If a ball is thrown in the air with a velocity 52 ft/s, its height in feet t seconds later is given by y = 52t - 16t^2. Find the average velocity ofr the time period beginning when t = 2 and lasting 0.5 second. ft/s 0.1 second. ft/s 0.05 second. ft/s 0.01 second. ft/s Estimate the instantaneous velocity when t = 2. ft/s

a.) - 20ft/s

b.) - 13.6ft/s

c.) - 12.8ft/s

d.) - 12.16ft/s

e.) - 12ft/s

Step-by-step explanation:

Average Velocity = Change in distance/change in time.

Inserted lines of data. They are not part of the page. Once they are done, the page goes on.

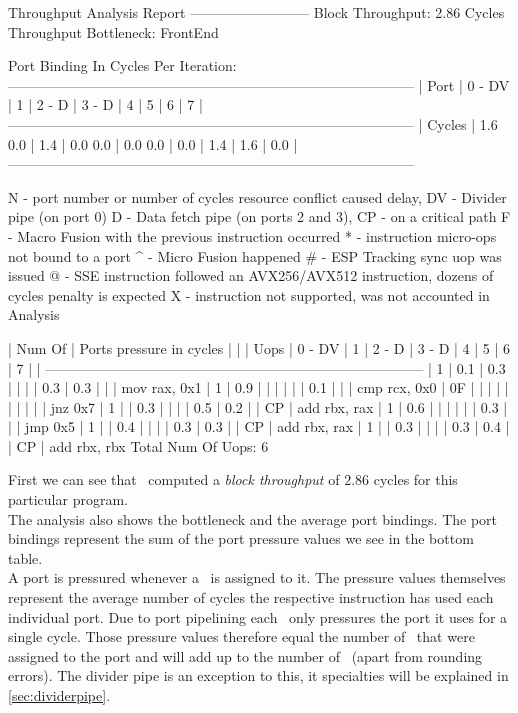 \begin{example}
Throughput Analysis Report
--------------------------
Block Throughput: 2.86 Cycles       Throughput Bottleneck: FrontEnd

Port Binding In Cycles Per Iteration:
---------------------------------------------------------------------------------------
|  Port  |  0   -  DV  |  1   |  2   -  D   |  3   -  D   |  4   |  5   |  6   |  7   |
---------------------------------------------------------------------------------------
| Cycles | 1.6    0.0  | 1.4  | 0.0    0.0  | 0.0    0.0  | 0.0  | 1.4  | 1.6  | 0.0  |
---------------------------------------------------------------------------------------

N - port number or number of cycles resource conflict caused delay, DV - Divider pipe (on port 0)
D - Data fetch pipe (on ports 2 and 3), CP - on a critical path
F - Macro Fusion with the previous instruction occurred
* - instruction micro-ops not bound to a port
^ - Micro Fusion happened
# - ESP Tracking sync uop was issued
@ - SSE instruction followed an AVX256/AVX512 instruction, dozens of cycles penalty is expected
X - instruction not supported, was not accounted in Analysis

| Num Of |                    Ports pressure in cycles                     |    |
|  Uops  |  0  - DV  |  1  |  2  -  D  |  3  -  D  |  4  |  5  |  6  |  7  |    |
---------------------------------------------------------------------------------
|   1    | 0.1       | 0.3 |           |           |     | 0.3 | 0.3 |     |    | mov rax, 0x1
|   1    | 0.9       |     |           |           |     |     | 0.1 |     |    | cmp rcx, 0x0
|   0F   |           |     |           |           |     |     |     |     |    | jnz 0x7
|   1    |           | 0.3 |           |           |     | 0.5 | 0.2 |     | CP | add rbx, rax
|   1    | 0.6       |     |           |           |     |     | 0.3 |     |    | jmp 0x5
|   1    |           | 0.4 |           |           |     | 0.3 | 0.3 |     | CP | add rbx, rax
|   1    |           | 0.3 |           |           |     | 0.3 | 0.4 |     | CP | add rbx, rbx
Total Num Of Uops: 6
\end{example}

First we can see that \iaca\ computed a \emph{block throughput} of $2.86$ cycles for this particular program.\\
The analysis also shows the bottleneck and the average port bindings. The port bindings represent the sum of the port pressure values we see in the bottom table.\\
A port is pressured whenever a \microop\ is assigned to it. The pressure values themselves represent the average number of cycles the respective instruction has used each individual port. Due to port pipelining each \microop\ only pressures the port it uses for a single cycle. Those pressure values therefore equal the number of \microops\ that were assigned to the port and will add up to the number of \microops\ (apart from rounding errors). The divider pipe is an exception to this, it specialties will be explained in \autoref{sec:dividerpipe}.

Distance from the question in given in form of t as y = 52t - 16t² If our initial time is 2, distance travelled at t=2 is given as

Y (2) = 52 (2) - 16 (2) ² = 104 - 64

Y = 40ft.

For question a, when change In t is 0.5 seconds, that is from 2 sec to 2.5 seconds,

Average velocity = y (2.5) - y (2) / 0.5

y (2.5) = 52 (2.5) - 16 (2.5) ² = 130 - 100 = 30

Y (2) = 40

Average velocity in 0.5 seconds = [30 - 40]/0.5 = - 20ft/s.

For question b, when change In t is 0.1 seconds, that is from 2 sec to 2.1 seconds,

Average velocity = y (2.1) - y (2) / 0.1

y (2.1) = 52 (2.1) - 16 (2.1) ² = 109.2 - 70.56 = 38.64

Y (2) = 40,

Average velocity in 0.1 seconds = [38.64 - 40]/0.1 = - 13.6ft/s.

For question c, when change In t is 0.05 seconds, that is from 2 sec to 2.05 seconds,

Average velocity = y (2.05) - y (2) / 0.05

y (2.05) = 52 (2.05) - 16 (2.05) ² = 106.6 - 67.24 = 39.36

Y (2) = 40

Average velocity in 0.05 seconds = [39.36 - 40]/0.05 = - 12.8ft/s.

For question d, when change In t is 0.01 seconds, that is from 2 sec to 2.01 seconds,

Average velocity = y (2.01) - y (2) / 0.01

y (2.01) = 52 (2.01) - 16 (2.01) ² = 104.52 - 64.6416 = 39.8784

Y (2) = 40

Average velocity in 0.5 seconds = [39.8784 - 40]/0.01 = - 12.16ft/s.

Instantaneous velocity at t = 2 is derived by getting the first derivative of y and inserting Our value of t=2 into the first derivative.

If y = 52t - 16t², then derivative of y becomes y' given as

y' = 52 - 32t

At t = 2,

y' = 52 - 32 (2) = 52 - 64 = - 12ft/s.

Instantaneous velocity at t=2 is given as - 12ft/s.